Menurut Pardi, anjloknya rupiah pada pekan ini dipicu oleh NDF (non-delivery forward), atau perdagangan rupiah untuk jangka tertentu tanpa perlu menyerahkan fisik rupiahnya, di Singapura. Berbeda dengan kontrak forward biasa, kontrak jenis ini memang tak membutuhkan rupiah secara fisik. Pada saat jatuh tempo, penyelesaian atas transaksi dilakukan dengan menghitung selisih antara harga penebusan yang disepakati dan harga spot. Jadi, misalnya seseorang melakukan transaksi valuta asing senilai US$ 1.000 pada Januari untuk transaksi yang akan jatuh tempo April nanti dengan harga dolar per rupiah disepakati sebesar Rp 9.500. Nah, bila April nanti ternyata harga dolar di pasar spot bertengger di angka Rp 10 ribu, ia mendapat untung dari selisih kurs itu.
Pardi mengungkapkan bahwa dalam perdagangan di Jakarta pada Senin pagi pekan lalu, kurs rupiah masih Rp 9.710-Rp 9.720 per dolar. Tapi, tak lama kemudian, pasar Jakarta ribut lantaran transaksi rupiah di Singapura sudah menembus Rp 9.740-Rp 9.750. Kontan, banyak yang melakukan arbitrase (membeli rupiah di Jakarta dan menjualnya di Singapura), yang mungkin dilakukan dengan sistem NDF. "Perdagangan NDF benar-benar memprovokasi rupiah," kata Pardi.
Sialnya, kata seorang dealer atau pialang pasar uang di bank asing dan dibenarkan rekannya di bank lokal, BI tak kunjung melakukan intervensi ketika rupiah menembus Rp 9.740-Rp 9.750. Padahal, dengan kurs itu, rupiah sudah melemah 60-70 poin, jauh di atas rata-rata harian pada pekan sebelumnya, yang hanya berkisar belasan poin.
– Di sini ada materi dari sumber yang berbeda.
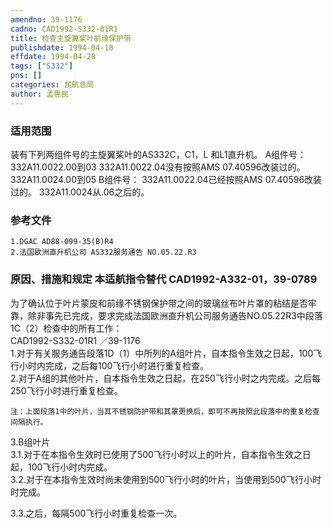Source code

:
 ```yaml
---
amendno: 39-1176  
cadno: CAD1992-S332-01R1  
title: 检查主旋翼桨叶前缘保护带  
publishdate: 1994-04-18  
effdate: 1994-04-28  
tags: ["S332"]  
pns: []  
categories: 民航总局  
author: 孟惠民  
---
```

  
### 适用范围  
装有下列两组件号的主旋翼桨叶的AS332C，C1，L 和L1直升机。 A组件号： 332A11.0022.00到03     332A11.0022.04没有按照AMS 07.40596改装过的。 332A11.0024.00到05 B组件号：     332A11.0022.04已经按照AMS 07.40596改装过的。 332A11.0024从.06之后的。  
  
<!--more-->  
### 参考文件  
    1.DGAC AD88-099-35(B)R4  
    2.法国欧洲直升机公司 AS332服务通告 NO.05.22.R3  
  
### 原因、措施和规定 本适航指令替代 CAD1992-A332-01，39-0789  
为了确认位于叶片蒙皮和前缘不锈钢保护带之间的玻璃丝布叶片罩的粘结是否牢靠，除非事先已完成，要求完成法国欧洲直升机公司服务通告NO.05.22R3中段落1C（2）检查中的所有工作：  
 CAD1992-S332-01R1 ／39-1176  
    1.对于有关服务通告段落1D（1）中所列的A组叶片，自本指令生效之日起，100飞行小时内完成，之后每100飞行小时进行重复检查。  
    2.对于A组的其他叶片，自本指令生效之日起，在250飞行小时之内完成。之后每250飞行小时进行重复检查。  
  
    注：上面段落1中的叶片，当其不锈钢防护带和其罩更换后，即可不再按照此段落中的重复检查间隔执行。  
3.B组叶片  
    3.1.对于在本指令生效时已使用了500飞行小时以上的叶片，自本指令生效之日起，100飞行小时内完成。  
    3.2.对于在本指令生效时尚未使用到500飞行小时的叶片，当使用到500飞行小时时完成。  
  
3.3.之后，每隔500飞行小时重复检查一次。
BI, kata pialang tadi, baru melakukannya ketika rupiah sudah mendekati posisi Rp 9.900-an. "Ya telat," katanya.
Sementara itu, Miranda tak yakin NDF-lah yang memicu melemahnya rupiah. Lalu, apa yang membuat nilai rupiah keok? Ia sepakat dengan para pengamat yang melihat memburuknya hubungan IMF dan pemerintah Indonesia sebagai penyebab utama. Pasar melihat Indonesia bersikap aneh karena sering berdebat dengan IMF ketika ketergantungannya pada lembaga keuangan multilateral itu makin tinggi. "Sayangnya, kita sering berdebat tentang sesuatu hal yang pada akhirnya kita mengalah," kata Pardi. Dia mencontohkan soal divestasi Bank BCA dan Bank Niaga serta amandemen Undang-Undang No. 23/199 tentang Bank Indonesia.
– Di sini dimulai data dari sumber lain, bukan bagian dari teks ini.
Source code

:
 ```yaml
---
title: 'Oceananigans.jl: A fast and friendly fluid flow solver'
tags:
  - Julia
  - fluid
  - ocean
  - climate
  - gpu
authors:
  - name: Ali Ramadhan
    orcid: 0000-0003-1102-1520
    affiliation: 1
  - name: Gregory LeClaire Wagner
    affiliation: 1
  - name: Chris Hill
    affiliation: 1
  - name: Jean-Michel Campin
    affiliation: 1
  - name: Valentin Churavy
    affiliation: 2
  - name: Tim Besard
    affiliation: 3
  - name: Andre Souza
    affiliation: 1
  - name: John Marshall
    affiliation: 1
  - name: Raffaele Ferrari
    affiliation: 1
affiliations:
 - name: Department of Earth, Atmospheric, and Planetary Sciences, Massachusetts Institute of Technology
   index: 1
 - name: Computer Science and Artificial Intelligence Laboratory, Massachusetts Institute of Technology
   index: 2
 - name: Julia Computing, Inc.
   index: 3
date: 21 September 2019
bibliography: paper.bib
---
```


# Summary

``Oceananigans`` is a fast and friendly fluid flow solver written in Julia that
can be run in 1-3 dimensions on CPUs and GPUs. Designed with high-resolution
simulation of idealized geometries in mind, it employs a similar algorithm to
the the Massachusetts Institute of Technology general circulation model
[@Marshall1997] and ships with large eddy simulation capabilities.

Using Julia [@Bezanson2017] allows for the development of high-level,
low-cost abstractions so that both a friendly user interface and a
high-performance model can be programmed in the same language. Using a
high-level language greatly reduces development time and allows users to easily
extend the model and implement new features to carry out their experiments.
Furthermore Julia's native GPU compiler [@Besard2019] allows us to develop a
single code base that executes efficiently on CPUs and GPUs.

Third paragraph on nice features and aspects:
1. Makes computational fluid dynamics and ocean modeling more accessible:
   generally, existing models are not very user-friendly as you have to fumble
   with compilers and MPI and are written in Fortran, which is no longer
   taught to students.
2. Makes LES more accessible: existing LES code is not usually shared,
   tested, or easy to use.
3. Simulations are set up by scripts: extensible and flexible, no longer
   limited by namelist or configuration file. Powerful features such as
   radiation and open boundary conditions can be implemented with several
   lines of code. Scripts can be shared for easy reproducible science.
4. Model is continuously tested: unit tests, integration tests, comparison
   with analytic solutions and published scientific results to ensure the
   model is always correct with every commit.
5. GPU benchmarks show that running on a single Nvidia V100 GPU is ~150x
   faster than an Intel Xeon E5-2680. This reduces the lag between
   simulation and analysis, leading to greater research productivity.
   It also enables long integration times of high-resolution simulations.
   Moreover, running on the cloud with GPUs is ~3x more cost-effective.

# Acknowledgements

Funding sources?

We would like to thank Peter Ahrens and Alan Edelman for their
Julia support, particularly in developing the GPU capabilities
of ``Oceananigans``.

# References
Berbagai kondisi itu diperparah oleh situasi politik dan keamanan dalam negeri yang kian buruk. Posisi Presiden Abdurrahman Wahid yang rentan menjadi salah satu pemicu kekhawatiran pasar. Pasar menanti dengan harap-harap cemas apakah kejatuhan Abdurrahman menimbulkan rusuh massa atau tidak, seperti halnya di Surabaya awal Februari lalu. Konflik etnis di Sampit, yang telah menewaskan 469 orang, juga makin memperparah keadaan.
Semua itu pasti akan berimbas pada kepercayaan investor asing, yang sekarang saja sudah begitu tipis. Catatan Anton menunjukkan, selama sembilan bulan pertama 2000, arus modal langsung (foreign direct investment) masih negatif US$ 2,8 miliar. Arus modal asing di bursa juga negatif US$ 1,4 miliar. Total jenderal, dolar yang keluar mencapai US$ 4,2 miliar, hampir sama dengan dana yang disediakan Consultative Group on Indonesia (CGI) tahun lalu sebesar US$ 4,8 miliar.